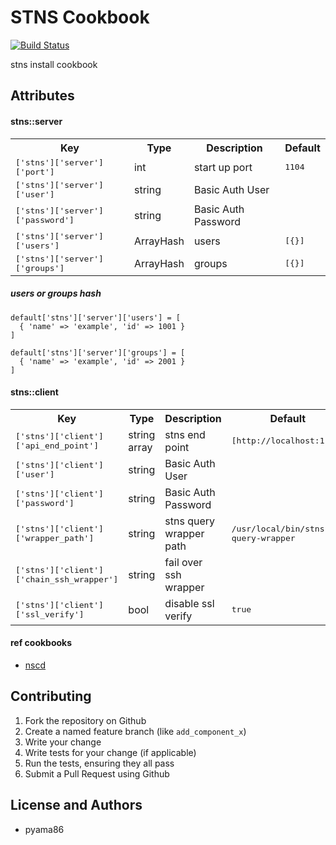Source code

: STNS Cookbook
===============

[![Build Status](https://travis-ci.org/STNS/stns-cookbook.svg?branch=master)](https://travis-ci.org/STNS/stns-cookbook)

stns install cookbook

Attributes
----------
#### stns::server
<table>
  <tr>
    <th>Key</th>
    <th>Type</th>
    <th>Description</th>
    <th>Default</th>
  </tr>
  <tr>
    <td><tt>['stns']['server']['port']</tt></td>
    <td>int</td>
    <td>start up port</td>
    <td><tt>1104</tt></td>
  </tr>
  <tr>
    <td><tt>['stns']['server']['user']</tt></td>
    <td>string</td>
    <td>Basic Auth User</td>
    <td><tt></tt></td>
  </tr>
  <tr>
    <td><tt>['stns']['server']['password']</tt></td>
    <td>string</td>
    <td>Basic Auth Password</td>
    <td><tt></tt></td>
  </tr>
  <tr>
    <td><tt>['stns']['server']['users']</tt></td>
    <td>ArrayHash</td>
    <td>users</td>
    <td><tt>[{}]</tt></td>
  </tr>
  <tr>
    <td><tt>['stns']['server']['groups']</tt></td>
    <td>ArrayHash</td>
    <td>groups</td>
    <td><tt>[{}]</tt></td>
  </tr>
</table>

##### users or groups hash
```
default['stns']['server']['users'] = [
  { 'name' => 'example', 'id' => 1001 }
]

default['stns']['server']['groups'] = [
  { 'name' => 'example', 'id' => 2001 }
]
```
#### stns::client
<table>
  <tr>
    <th>Key</th>
    <th>Type</th>
    <th>Description</th>
    <th>Default</th>
  </tr>
  <tr>
    <td><tt>['stns']['client']['api_end_point']</tt></td>
    <td>string array</td>
    <td>stns end point</td>
    <td><tt>[http://localhost:1104]</tt></td>
  </tr>
  <tr>
    <td><tt>['stns']['client']['user']</tt></td>
    <td>string</td>
    <td>Basic Auth User</td>
    <td><tt></tt></td>
  </tr>
  <tr>
    <td><tt>['stns']['client']['password']</tt></td>
    <td>string</td>
    <td>Basic Auth Password</td>
    <td><tt></tt></td>
  </tr>
  <tr>
    <td><tt>['stns']['client']['wrapper_path']</tt></td>
    <td>string</td>
    <td>stns query wrapper path</td>
    <td><tt>/usr/local/bin/stns-query-wrapper</tt></td>
  </tr>
  <tr>
    <td><tt>['stns']['client']['chain_ssh_wrapper']</tt></td>
    <td>string</td>
    <td>fail over ssh wrapper</td>
    <td><tt></tt></td>
  </tr>
  <tr>
    <td><tt>['stns']['client']['ssl_verify']</tt></td>
    <td>bool</td>
    <td>disable ssl verify</td>
    <td><tt>true</tt></td>
  </tr>
</table>

#### ref cookbooks
* [nscd](https://github.com/chef-cookbooks/nscd)


Contributing
------------
1. Fork the repository on Github
2. Create a named feature branch (like `add_component_x`)
3. Write your change
4. Write tests for your change (if applicable)
5. Run the tests, ensuring they all pass
6. Submit a Pull Request using Github

License and Authors
-------------------
* pyama86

★ ★ ★ ★

WHAT YOU NEED TO DO - Starting at the line that contains "4. Write tests", retype each line through the end of the listing above and nothing else.

EXERCISE RESPONSE -
4. Write tests for your change (if applicable)
5. Run the tests, ensuring they all pass
6. Submit a Pull Request using Github

License and Authors
-------------------
* pyama86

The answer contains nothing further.